Polerka reflektorów do tylko część prac - etap 1. Klosze od środka też są brudne. Niestety w A6 C5 klosze są klejone, nie jest tak fajnie jak w A6 C4 (spinki i gumowa uszczelka). Może jak znajdę trochę czasu i odwagi, rozłożę swoje reflektory. Zobaczymy czy w garażu można zrobić pełny serwis
W A6 C4 można było zamówić bezpośrednio w Hella Polska. W katalogu oświetlenia do A6 C5 mają tylko całe reflektory. Ktoś się orientuje czy można kupić tylko nowe klosze reflektorów?
UPDATE
10. Przejechałem ponad 2000km i lampy lekko zmatowiały. Po przetarciu szmatką wyglądały lepiej, ale i tak były lekko matowe.
11. Kupiłem papier wodny 3000 i przetarłem jeszcze raz.

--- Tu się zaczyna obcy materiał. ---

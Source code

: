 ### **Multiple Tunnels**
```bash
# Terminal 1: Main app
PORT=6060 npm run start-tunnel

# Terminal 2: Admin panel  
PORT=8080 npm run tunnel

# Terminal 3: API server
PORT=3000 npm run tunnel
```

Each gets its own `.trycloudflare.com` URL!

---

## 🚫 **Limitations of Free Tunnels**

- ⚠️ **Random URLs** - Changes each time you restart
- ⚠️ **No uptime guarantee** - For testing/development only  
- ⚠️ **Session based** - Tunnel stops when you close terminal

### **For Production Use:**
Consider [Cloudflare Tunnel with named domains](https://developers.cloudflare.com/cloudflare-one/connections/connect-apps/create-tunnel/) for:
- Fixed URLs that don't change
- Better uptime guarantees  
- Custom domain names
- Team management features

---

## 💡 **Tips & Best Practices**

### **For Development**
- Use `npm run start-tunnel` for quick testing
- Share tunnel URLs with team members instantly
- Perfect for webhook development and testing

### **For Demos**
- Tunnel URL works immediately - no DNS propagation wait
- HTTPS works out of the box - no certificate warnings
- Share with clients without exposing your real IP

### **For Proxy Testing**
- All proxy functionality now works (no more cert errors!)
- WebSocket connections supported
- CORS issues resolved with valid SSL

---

Było lepiej niż wcześniej, powierzchnia była gładka jak pupcia niemowlęcia, ale nadal lekko matowa.
12. Posłuchałem się Krzyśka i postanowiłem prysnąć reflektory bezbarwnym lakierem akrylowym. Nie miałem przemysłowego odtłuszczacza, więc trzeba było sobie jakoś radzić - krupnik i niepylące płatki kosmetyczne żony
13. Zamówiłem lakier z allegro. Nie wiem czy "K2 lakier akrylowy bezbarwny Rally" jest coś wart, ale w opisie było "szybkoschnący" i "wytrzymały na uszkodzenia mechaniczne".

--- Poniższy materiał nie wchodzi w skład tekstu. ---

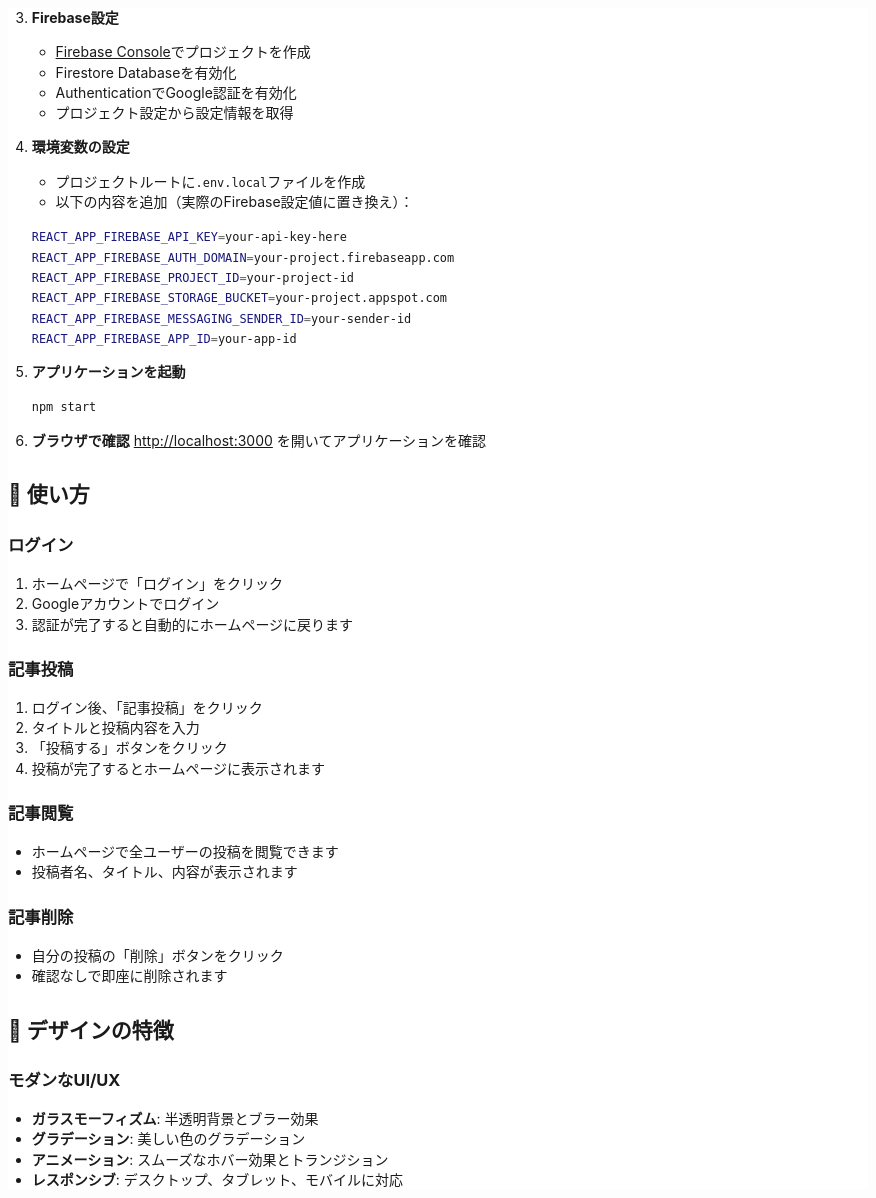 3. **Firebase設定**
   - [Firebase Console](https://console.firebase.google.com/)でプロジェクトを作成
   - Firestore Databaseを有効化
   - AuthenticationでGoogle認証を有効化
   - プロジェクト設定から設定情報を取得

4. **環境変数の設定**
   - プロジェクトルートに`.env.local`ファイルを作成
   - 以下の内容を追加（実際のFirebase設定値に置き換え）：
   ```bash
   REACT_APP_FIREBASE_API_KEY=your-api-key-here
   REACT_APP_FIREBASE_AUTH_DOMAIN=your-project.firebaseapp.com
   REACT_APP_FIREBASE_PROJECT_ID=your-project-id
   REACT_APP_FIREBASE_STORAGE_BUCKET=your-project.appspot.com
   REACT_APP_FIREBASE_MESSAGING_SENDER_ID=your-sender-id
   REACT_APP_FIREBASE_APP_ID=your-app-id
   ```

5. **アプリケーションを起動**
   ```bash
   npm start
   ```

6. **ブラウザで確認**
   [http://localhost:3000](http://localhost:3000) を開いてアプリケーションを確認

## 🎯 使い方

### ログイン
1. ホームページで「ログイン」をクリック
2. Googleアカウントでログイン
3. 認証が完了すると自動的にホームページに戻ります

### 記事投稿
1. ログイン後、「記事投稿」をクリック
2. タイトルと投稿内容を入力
3. 「投稿する」ボタンをクリック
4. 投稿が完了するとホームページに表示されます

### 記事閲覧
- ホームページで全ユーザーの投稿を閲覧できます
- 投稿者名、タイトル、内容が表示されます

### 記事削除
- 自分の投稿の「削除」ボタンをクリック
- 確認なしで即座に削除されます

## 🎨 デザインの特徴

### モダンなUI/UX
- **ガラスモーフィズム**: 半透明背景とブラー効果
- **グラデーション**: 美しい色のグラデーション
- **アニメーション**: スムーズなホバー効果とトランジション
- **レスポンシブ**: デスクトップ、タブレット、モバイルに対応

14. Nigdy wcześniej nie lakierowałem niczego sprayem na aucie. Zero wyczucia, a opcja "wcisnąć i machać" spowodowała tylko zacieki na lewym reflektorze. Z prawym wyszło trochę lepiej, dopracowałem technikę malowania. Niestety na lewym wyszły paskudne zacieki i faktycznie lakier jest szybkoschnący. Najpierw próbowałem go wyrównać papierem ściernym - błąd, zrobił się matowy. Ostatecznie zdrapywałem paznokciem po kawałku. Nim weźmiecie się za malowanie poćwiczcie trochę na jakimś kartonie, alby czymś co później można wyrzucić. Do lakierowania jednak trzeba mieć trochę wprawy. Jakość lakieru pewnie też ma znaczenie, najtańszy z allegro nie koniecznie musi być dobrym wyborem.
15. Reflektory po nałożeniu lakieru stają się przejrzyste, zniknęło lekkie zmatowienie jakie zostało po papierze 3000. Po wyschnięciu powierzchnia był nierówna, lekko chropowata. Przetarłem reflektory pastą Tempo. Pomijając drobne niedoskonałości w położonym lakierze, reflektory wyglądają prawie jak nowe, świecą dużo lepiej. Fachowo powinno się wyjąć reflektory, zdjąć uszczelki i prysnąć lakierem tak, aby zachodził za krawędzie lampy - nie zrobiłem tego. Jak lakier będzie odchodził, to następnym przed zabawą kupię maszynę do polerowania i wyciągnę klosze z auta.
Efekt jest bardzo zadowalający. Od pasty do zębów i kątówkę, przez papier wodny po krupnik i lakier akrylowy. Polecam wszystkim.